● **Brief**: Word for word, write out all of the entries that follow.

Extracted records
·····

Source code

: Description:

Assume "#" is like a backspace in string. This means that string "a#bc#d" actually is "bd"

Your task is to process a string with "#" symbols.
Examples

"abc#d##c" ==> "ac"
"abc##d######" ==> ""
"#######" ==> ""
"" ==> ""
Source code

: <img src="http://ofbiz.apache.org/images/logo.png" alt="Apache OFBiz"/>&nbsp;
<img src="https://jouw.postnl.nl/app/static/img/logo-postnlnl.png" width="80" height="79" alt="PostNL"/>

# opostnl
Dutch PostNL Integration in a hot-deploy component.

·····

● **Written answer**:
Source code

: Description:

Assume "#" is like a backspace in string. This means that string "a#bc#d" actually is "bd"

Your task is to process a string with "#" symbols.
Examples

"abc#d##c" ==> "ac"
"abc##d######" ==> ""
"#######" ==> ""
"" ==> ""
Source code

: <img src="http://ofbiz.apache.org/images/logo.png" alt="Apache OFBiz"/>&nbsp;
<img src="https://jouw.postnl.nl/app/static/img/logo-postnlnl.png" width="80" height="79" alt="PostNL"/>

# opostnl
Dutch PostNL Integration in a hot-deploy component.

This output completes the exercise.